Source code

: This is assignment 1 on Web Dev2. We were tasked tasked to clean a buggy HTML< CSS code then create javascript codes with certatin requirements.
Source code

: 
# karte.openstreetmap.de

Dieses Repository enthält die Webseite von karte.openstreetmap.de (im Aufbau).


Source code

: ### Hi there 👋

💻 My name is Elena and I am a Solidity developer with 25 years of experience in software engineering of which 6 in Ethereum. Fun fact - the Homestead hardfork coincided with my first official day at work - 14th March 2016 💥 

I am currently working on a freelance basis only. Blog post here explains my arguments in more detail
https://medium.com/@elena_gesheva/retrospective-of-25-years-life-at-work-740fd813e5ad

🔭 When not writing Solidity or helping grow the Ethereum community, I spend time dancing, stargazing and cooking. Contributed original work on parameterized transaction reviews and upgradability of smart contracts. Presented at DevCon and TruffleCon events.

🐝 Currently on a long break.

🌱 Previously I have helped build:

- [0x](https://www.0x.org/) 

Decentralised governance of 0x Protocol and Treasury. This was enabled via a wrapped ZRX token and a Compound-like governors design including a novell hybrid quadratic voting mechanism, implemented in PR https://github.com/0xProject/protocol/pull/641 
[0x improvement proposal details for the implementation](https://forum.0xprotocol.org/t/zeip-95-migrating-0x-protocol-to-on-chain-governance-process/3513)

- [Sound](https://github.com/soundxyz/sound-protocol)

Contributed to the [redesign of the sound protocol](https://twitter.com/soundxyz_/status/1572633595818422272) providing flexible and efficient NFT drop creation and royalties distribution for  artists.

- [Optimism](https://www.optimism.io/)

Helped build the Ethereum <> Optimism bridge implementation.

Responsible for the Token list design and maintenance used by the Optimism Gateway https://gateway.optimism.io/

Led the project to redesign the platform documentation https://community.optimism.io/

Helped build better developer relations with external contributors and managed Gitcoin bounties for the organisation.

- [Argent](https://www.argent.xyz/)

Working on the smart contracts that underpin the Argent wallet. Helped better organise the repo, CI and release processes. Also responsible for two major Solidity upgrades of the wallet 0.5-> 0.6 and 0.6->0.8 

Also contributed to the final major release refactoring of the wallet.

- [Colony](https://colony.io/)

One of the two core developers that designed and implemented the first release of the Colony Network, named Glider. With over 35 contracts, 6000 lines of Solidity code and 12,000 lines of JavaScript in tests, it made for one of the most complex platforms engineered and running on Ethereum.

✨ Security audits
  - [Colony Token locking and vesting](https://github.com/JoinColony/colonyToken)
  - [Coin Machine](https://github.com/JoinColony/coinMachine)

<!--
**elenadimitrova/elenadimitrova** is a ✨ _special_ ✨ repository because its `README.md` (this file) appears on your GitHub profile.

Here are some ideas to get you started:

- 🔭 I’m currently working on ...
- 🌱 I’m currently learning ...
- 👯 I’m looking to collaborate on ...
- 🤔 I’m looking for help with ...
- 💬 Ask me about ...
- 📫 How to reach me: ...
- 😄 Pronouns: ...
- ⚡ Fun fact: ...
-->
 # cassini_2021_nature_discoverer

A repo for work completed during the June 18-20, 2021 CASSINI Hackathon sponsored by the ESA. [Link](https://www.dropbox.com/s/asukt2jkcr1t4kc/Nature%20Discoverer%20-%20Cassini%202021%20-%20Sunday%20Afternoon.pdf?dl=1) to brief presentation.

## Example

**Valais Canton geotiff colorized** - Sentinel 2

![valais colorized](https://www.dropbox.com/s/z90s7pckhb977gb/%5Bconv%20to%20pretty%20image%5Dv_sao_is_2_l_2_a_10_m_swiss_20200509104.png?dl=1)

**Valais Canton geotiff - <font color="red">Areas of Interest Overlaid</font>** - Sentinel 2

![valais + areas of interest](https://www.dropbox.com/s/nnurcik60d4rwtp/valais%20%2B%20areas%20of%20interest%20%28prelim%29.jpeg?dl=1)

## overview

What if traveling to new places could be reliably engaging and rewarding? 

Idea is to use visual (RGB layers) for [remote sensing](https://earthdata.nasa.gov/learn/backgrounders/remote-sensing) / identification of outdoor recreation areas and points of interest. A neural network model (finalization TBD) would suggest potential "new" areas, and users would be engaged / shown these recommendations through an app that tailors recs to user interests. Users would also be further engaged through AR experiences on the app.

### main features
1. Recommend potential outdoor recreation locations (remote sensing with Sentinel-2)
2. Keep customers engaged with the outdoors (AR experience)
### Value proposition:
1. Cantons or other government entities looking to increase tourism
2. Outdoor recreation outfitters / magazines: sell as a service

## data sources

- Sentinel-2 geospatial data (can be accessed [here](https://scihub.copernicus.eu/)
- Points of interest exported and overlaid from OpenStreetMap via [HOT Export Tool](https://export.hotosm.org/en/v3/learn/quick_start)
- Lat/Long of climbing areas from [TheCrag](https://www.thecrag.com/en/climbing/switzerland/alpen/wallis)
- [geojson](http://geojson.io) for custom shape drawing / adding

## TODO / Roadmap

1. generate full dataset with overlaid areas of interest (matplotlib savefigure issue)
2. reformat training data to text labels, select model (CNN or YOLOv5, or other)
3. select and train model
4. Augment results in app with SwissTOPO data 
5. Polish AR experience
◇ ◇ ◇ ◇ ◇ ◇ ◇
## Requirement
Using the entries above, quote each line verbatim from the first through the line that contains "- [0x](https://www.0x.org/)".

## Exercise answer
Source code

: This is assignment 1 on Web Dev2. We were tasked tasked to clean a buggy HTML< CSS code then create javascript codes with certatin requirements.
Source code

: 
# karte.openstreetmap.de

Dieses Repository enthält die Webseite von karte.openstreetmap.de (im Aufbau).


Source code

: ### Hi there 👋

💻 My name is Elena and I am a Solidity developer with 25 years of experience in software engineering of which 6 in Ethereum. Fun fact - the Homestead hardfork coincided with my first official day at work - 14th March 2016 💥 

I am currently working on a freelance basis only. Blog post here explains my arguments in more detail
https://medium.com/@elena_gesheva/retrospective-of-25-years-life-at-work-740fd813e5ad

🔭 When not writing Solidity or helping grow the Ethereum community, I spend time dancing, stargazing and cooking. Contributed original work on parameterized transaction reviews and upgradability of smart contracts. Presented at DevCon and TruffleCon events.

🐝 Currently on a long break.

🌱 Previously I have helped build:

- [0x](https://www.0x.org/) 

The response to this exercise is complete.